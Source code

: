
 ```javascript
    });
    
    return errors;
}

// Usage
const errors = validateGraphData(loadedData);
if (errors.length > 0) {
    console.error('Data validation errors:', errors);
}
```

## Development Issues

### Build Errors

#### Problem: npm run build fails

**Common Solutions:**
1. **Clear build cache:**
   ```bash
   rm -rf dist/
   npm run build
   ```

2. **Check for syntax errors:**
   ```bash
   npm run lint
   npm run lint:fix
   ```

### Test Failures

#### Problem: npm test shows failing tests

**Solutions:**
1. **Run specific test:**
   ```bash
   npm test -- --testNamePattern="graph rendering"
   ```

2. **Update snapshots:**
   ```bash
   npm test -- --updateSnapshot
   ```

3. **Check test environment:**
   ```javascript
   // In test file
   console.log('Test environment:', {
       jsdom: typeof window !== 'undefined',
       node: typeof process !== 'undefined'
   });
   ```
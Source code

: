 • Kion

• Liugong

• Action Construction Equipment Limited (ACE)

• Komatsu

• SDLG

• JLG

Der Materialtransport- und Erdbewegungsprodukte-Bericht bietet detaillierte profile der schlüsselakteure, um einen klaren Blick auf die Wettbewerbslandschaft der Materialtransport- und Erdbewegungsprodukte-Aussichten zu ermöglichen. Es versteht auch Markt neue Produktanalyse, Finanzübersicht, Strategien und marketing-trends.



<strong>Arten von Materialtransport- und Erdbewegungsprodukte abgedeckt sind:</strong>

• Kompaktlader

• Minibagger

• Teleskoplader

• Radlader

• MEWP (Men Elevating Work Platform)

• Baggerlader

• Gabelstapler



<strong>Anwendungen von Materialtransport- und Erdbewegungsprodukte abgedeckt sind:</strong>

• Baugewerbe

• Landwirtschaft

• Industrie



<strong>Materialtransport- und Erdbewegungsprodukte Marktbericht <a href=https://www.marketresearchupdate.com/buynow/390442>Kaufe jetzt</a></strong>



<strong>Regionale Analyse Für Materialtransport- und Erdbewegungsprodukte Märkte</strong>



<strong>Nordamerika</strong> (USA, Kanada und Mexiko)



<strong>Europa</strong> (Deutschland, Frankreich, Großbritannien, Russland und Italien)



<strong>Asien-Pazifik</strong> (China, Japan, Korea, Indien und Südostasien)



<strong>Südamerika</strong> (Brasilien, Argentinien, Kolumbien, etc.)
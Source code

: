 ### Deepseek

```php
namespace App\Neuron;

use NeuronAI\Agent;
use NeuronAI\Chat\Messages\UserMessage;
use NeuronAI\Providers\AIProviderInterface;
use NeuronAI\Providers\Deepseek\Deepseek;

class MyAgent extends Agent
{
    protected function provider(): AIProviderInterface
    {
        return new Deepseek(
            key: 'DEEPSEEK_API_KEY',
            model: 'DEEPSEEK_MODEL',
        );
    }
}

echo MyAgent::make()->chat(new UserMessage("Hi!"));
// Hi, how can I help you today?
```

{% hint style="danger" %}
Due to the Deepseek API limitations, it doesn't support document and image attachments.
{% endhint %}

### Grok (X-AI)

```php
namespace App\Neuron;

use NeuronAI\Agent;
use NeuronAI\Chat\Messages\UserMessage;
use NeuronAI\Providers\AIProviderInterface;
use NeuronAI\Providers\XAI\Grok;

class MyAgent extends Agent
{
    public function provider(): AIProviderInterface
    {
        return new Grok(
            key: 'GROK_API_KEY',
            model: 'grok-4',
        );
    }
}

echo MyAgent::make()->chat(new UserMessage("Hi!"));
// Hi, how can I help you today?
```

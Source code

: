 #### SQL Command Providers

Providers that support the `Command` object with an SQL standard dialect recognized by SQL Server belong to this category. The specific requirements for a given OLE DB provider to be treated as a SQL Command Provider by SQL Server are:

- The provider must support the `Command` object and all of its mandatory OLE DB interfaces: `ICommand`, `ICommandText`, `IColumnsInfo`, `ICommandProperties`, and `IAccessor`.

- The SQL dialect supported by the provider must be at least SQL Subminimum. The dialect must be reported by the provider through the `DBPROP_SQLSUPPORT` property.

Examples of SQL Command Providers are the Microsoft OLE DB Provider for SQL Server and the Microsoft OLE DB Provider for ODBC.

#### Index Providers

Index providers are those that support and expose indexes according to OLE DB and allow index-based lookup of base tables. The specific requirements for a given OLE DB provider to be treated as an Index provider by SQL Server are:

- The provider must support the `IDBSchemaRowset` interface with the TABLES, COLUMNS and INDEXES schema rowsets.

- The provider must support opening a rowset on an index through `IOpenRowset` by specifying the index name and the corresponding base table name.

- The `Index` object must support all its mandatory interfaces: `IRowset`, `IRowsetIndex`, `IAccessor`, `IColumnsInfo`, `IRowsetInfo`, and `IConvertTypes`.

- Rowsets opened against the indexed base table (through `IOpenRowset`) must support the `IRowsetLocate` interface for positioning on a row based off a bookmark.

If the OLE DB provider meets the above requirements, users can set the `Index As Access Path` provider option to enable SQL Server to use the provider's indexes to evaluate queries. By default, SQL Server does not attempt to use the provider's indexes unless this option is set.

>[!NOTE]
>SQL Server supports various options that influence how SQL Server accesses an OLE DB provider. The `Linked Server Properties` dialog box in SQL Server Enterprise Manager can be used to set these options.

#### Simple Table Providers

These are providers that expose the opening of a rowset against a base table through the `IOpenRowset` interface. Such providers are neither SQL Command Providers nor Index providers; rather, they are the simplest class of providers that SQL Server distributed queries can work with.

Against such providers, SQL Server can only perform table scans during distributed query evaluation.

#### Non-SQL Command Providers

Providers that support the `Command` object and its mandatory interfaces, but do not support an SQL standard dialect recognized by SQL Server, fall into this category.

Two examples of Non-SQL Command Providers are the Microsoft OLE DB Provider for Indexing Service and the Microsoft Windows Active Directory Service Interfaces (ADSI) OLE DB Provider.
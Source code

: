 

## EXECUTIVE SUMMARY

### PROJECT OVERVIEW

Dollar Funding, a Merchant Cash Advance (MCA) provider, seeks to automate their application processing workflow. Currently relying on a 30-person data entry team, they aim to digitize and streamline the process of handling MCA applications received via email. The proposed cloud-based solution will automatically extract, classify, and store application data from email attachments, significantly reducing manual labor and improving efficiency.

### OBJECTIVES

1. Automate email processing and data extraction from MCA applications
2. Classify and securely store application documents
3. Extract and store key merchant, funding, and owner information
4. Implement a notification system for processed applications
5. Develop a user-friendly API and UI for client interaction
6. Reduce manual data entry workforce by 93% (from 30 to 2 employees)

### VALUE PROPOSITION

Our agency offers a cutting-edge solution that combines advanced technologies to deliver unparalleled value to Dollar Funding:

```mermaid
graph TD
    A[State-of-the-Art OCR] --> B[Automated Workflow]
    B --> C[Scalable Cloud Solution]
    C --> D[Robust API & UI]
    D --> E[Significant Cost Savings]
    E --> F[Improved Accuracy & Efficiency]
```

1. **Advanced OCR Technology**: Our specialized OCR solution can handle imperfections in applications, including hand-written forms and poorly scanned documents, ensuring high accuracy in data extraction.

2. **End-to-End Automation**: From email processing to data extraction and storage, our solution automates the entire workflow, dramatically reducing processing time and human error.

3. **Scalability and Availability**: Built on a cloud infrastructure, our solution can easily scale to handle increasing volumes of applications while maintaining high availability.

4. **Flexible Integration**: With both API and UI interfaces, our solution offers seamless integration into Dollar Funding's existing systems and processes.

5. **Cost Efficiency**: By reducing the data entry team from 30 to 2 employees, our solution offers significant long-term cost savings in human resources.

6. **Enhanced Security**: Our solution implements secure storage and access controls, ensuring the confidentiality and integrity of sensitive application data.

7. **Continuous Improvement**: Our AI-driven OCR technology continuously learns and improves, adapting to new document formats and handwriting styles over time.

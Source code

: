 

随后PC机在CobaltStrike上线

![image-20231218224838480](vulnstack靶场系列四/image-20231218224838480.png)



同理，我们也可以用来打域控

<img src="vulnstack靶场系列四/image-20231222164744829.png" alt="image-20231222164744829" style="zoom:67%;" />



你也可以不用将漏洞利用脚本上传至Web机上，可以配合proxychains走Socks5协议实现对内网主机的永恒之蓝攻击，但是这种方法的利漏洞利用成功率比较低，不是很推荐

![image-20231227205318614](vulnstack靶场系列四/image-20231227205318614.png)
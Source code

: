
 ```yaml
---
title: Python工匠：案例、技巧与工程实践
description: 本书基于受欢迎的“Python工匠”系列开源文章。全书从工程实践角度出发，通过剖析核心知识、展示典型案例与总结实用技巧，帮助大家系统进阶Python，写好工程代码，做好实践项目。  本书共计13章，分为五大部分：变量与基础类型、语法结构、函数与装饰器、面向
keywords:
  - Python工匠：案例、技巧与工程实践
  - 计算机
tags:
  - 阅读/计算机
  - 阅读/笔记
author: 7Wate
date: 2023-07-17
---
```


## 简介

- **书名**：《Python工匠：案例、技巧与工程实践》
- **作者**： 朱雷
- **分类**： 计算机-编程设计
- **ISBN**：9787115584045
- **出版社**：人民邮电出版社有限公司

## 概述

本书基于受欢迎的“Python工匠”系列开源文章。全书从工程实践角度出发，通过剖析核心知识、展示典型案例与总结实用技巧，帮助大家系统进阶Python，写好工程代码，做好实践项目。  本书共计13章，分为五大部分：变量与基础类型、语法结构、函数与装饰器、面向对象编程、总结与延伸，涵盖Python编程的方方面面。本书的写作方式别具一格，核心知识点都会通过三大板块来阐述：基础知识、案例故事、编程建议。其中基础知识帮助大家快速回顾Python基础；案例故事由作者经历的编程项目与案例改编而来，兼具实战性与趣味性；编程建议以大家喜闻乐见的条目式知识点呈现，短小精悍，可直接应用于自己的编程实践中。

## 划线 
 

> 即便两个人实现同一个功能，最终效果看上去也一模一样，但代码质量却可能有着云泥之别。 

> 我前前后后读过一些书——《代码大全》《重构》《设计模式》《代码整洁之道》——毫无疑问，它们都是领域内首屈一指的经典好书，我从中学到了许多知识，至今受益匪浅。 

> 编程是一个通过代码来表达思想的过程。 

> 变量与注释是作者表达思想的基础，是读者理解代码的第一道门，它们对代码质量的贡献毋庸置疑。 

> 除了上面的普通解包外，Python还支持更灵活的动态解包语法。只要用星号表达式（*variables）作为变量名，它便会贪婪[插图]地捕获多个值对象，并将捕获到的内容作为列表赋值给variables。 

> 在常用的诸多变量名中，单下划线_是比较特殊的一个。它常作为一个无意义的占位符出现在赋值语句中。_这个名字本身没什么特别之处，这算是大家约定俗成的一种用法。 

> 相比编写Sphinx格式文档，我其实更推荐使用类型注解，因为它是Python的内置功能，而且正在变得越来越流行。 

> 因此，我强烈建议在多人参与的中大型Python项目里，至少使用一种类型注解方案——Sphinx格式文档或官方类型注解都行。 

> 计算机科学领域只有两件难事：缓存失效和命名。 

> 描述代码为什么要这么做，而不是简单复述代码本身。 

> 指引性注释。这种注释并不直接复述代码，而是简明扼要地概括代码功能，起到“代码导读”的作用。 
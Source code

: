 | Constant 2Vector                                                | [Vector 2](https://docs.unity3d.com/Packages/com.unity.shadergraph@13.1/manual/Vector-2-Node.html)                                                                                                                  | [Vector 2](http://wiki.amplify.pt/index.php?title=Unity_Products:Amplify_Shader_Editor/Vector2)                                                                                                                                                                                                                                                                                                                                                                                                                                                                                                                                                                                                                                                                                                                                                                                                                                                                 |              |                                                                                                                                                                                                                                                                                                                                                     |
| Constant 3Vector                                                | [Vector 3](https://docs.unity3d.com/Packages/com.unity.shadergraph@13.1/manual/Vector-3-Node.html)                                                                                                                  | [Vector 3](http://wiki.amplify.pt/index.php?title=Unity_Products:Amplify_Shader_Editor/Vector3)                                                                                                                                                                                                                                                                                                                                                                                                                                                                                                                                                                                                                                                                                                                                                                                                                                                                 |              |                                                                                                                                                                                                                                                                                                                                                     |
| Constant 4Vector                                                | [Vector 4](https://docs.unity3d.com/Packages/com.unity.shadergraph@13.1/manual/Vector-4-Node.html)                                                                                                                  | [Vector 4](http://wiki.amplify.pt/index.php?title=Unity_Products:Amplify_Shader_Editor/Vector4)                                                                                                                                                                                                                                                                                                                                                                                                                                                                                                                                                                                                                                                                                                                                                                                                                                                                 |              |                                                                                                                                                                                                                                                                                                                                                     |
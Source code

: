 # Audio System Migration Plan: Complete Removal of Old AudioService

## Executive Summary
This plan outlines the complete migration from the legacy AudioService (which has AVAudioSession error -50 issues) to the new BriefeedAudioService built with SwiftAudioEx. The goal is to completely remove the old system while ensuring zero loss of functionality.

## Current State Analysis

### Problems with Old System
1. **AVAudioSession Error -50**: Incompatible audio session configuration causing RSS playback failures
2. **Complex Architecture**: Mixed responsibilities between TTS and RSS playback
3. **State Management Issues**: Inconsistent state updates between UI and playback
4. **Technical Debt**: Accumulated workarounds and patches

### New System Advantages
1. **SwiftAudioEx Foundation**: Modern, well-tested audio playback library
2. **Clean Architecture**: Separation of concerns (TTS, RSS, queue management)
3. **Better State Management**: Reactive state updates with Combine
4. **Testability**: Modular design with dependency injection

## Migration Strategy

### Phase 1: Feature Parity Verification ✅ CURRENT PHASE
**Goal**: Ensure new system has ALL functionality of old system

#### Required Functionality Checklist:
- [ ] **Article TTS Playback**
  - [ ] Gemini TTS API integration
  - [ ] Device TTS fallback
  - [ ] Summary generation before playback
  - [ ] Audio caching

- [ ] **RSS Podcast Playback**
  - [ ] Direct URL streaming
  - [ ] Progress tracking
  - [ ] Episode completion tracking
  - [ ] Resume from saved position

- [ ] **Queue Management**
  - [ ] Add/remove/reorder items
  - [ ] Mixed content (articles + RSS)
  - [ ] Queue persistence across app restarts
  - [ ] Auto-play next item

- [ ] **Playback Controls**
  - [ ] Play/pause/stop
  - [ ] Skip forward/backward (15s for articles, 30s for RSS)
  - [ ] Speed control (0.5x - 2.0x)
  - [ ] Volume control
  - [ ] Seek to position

= = = = =

* **TASK**
Lines above that include the string "IColumnsInfo" need to be copied.

* **TASK OUTPUT**
- The provider must support the `Command` object and all of its mandatory OLE DB interfaces: `ICommand`, `ICommandText`, `IColumnsInfo`, `ICommandProperties`, and `IAccessor`.
- The `Index` object must support all its mandatory interfaces: `IRowset`, `IRowsetIndex`, `IAccessor`, `IColumnsInfo`, `IRowsetInfo`, and `IConvertTypes`.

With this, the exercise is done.